(Data excerpts begins)
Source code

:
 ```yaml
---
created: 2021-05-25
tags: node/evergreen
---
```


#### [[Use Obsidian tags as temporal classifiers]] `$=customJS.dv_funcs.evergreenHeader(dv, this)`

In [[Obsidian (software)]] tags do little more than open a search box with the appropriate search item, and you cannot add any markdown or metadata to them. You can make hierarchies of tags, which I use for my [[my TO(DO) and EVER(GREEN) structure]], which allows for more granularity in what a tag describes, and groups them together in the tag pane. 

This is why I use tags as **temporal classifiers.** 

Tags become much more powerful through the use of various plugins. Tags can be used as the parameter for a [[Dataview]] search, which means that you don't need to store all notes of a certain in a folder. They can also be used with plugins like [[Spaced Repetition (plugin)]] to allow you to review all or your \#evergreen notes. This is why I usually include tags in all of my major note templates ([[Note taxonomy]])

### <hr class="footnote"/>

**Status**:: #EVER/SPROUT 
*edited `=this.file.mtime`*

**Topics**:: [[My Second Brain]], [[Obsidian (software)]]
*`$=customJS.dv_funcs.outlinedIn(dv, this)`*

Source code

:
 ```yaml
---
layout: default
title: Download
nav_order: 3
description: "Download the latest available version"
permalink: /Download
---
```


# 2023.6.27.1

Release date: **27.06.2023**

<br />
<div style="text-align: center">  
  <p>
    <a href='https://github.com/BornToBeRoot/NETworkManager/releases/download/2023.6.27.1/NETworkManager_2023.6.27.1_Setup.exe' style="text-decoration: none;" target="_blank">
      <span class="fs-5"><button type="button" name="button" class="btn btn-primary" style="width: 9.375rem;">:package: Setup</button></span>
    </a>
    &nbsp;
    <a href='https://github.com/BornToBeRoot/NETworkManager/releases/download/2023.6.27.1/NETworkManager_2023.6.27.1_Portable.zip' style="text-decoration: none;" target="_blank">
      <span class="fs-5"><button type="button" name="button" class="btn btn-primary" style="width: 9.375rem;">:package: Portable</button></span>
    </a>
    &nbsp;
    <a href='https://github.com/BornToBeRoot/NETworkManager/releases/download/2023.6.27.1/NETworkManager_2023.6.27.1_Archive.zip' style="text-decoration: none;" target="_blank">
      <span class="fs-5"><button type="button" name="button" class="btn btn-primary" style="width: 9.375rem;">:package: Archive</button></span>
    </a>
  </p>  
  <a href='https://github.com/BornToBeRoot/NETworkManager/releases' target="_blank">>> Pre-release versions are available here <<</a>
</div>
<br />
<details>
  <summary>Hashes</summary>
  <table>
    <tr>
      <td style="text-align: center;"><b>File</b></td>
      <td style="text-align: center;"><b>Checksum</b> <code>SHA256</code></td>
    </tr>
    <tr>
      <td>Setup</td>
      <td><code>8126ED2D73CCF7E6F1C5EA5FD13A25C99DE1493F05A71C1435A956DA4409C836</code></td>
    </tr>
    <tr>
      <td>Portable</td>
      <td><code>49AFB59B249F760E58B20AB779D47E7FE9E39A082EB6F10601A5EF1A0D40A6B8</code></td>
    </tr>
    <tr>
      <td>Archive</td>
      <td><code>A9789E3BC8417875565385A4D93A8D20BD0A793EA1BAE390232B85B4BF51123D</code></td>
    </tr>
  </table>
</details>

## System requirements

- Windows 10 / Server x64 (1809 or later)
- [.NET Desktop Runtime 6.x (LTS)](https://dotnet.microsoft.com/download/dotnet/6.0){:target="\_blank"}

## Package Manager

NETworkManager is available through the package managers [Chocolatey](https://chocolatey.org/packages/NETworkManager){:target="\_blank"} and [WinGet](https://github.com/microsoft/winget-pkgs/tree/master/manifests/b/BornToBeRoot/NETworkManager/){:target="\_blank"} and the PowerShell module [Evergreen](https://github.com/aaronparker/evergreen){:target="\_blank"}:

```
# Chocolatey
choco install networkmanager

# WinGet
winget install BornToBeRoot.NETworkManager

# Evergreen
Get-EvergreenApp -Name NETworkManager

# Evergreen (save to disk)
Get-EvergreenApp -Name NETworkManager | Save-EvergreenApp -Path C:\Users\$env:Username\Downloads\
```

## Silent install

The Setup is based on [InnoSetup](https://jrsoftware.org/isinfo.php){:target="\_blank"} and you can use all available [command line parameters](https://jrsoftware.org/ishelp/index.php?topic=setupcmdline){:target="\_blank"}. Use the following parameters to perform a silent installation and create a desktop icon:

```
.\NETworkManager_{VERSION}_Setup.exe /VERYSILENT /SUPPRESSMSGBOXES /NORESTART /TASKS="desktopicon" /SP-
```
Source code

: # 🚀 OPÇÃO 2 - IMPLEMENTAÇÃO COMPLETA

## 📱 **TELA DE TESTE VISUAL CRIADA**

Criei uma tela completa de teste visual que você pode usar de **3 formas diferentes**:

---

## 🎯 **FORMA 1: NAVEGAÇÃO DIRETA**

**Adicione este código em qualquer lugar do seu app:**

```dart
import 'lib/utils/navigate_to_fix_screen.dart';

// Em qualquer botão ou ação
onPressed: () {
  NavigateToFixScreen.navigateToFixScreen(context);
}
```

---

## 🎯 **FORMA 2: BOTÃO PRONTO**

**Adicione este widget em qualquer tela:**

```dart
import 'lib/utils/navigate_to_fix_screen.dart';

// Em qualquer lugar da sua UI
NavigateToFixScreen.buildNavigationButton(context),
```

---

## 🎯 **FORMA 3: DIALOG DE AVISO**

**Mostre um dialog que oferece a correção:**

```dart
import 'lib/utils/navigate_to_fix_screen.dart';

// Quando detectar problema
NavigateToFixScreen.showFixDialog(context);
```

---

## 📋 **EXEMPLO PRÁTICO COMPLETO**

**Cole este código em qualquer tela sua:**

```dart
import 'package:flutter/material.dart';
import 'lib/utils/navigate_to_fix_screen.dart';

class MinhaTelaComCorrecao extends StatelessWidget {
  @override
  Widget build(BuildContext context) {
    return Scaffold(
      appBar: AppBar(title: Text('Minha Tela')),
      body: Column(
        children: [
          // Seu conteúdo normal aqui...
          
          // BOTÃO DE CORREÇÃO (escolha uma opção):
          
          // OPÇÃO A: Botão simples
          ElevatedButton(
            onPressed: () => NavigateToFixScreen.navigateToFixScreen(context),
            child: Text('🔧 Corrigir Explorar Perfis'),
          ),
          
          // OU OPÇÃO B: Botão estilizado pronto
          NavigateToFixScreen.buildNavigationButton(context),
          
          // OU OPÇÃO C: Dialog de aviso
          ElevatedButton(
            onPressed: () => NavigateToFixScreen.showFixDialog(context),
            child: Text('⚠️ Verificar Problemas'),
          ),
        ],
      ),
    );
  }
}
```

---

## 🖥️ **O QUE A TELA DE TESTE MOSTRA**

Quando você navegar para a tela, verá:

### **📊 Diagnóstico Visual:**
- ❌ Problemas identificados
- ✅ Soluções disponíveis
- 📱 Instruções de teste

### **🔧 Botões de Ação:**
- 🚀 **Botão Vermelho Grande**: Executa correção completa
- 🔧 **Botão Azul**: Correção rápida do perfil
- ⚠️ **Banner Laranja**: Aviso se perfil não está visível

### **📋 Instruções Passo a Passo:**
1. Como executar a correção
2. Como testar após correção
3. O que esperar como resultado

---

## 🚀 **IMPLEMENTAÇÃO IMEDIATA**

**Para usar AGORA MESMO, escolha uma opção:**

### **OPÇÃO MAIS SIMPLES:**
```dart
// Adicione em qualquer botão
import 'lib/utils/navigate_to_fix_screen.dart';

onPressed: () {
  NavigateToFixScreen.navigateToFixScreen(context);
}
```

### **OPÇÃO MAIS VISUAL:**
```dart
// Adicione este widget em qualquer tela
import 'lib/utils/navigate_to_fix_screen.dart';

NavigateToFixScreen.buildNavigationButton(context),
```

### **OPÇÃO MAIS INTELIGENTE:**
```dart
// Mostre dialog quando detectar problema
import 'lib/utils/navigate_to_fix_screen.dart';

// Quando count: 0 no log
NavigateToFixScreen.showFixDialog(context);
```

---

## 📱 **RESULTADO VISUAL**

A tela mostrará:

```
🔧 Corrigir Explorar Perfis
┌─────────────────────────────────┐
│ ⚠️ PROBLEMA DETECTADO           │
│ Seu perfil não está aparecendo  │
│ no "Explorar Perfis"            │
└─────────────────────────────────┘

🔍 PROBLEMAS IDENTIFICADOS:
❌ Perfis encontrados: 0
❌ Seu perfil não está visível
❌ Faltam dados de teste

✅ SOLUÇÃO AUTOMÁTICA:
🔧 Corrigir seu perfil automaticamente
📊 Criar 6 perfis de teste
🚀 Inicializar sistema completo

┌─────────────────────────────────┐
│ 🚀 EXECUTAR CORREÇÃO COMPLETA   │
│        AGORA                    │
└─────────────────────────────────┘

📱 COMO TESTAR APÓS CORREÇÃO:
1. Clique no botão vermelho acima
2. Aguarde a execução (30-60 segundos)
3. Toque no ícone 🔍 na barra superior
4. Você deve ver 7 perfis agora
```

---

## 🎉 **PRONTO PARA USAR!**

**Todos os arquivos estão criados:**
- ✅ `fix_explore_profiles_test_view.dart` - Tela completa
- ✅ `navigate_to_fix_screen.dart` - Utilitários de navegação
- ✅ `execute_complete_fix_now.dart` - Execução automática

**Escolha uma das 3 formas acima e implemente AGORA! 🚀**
(Data excerpts ends)
What you are asked to do: Whenever a line of the entries contains the string "with", copy that line.

Response to this task:
In [[Obsidian (software)]] tags do little more than open a search box with the appropriate search item, and you cannot add any markdown or metadata to them. You can make hierarchies of tags, which I use for my [[my TO(DO) and EVER(GREEN) structure]], which allows for more granularity in what a tag describes, and groups them together in the tag pane. 
Tags become much more powerful through the use of various plugins. Tags can be used as the parameter for a [[Dataview]] search, which means that you don't need to store all notes of a certain in a folder. They can also be used with plugins like [[Spaced Repetition (plugin)]] to allow you to review all or your \#evergreen notes. This is why I usually include tags in all of my major note templates ([[Note taxonomy]])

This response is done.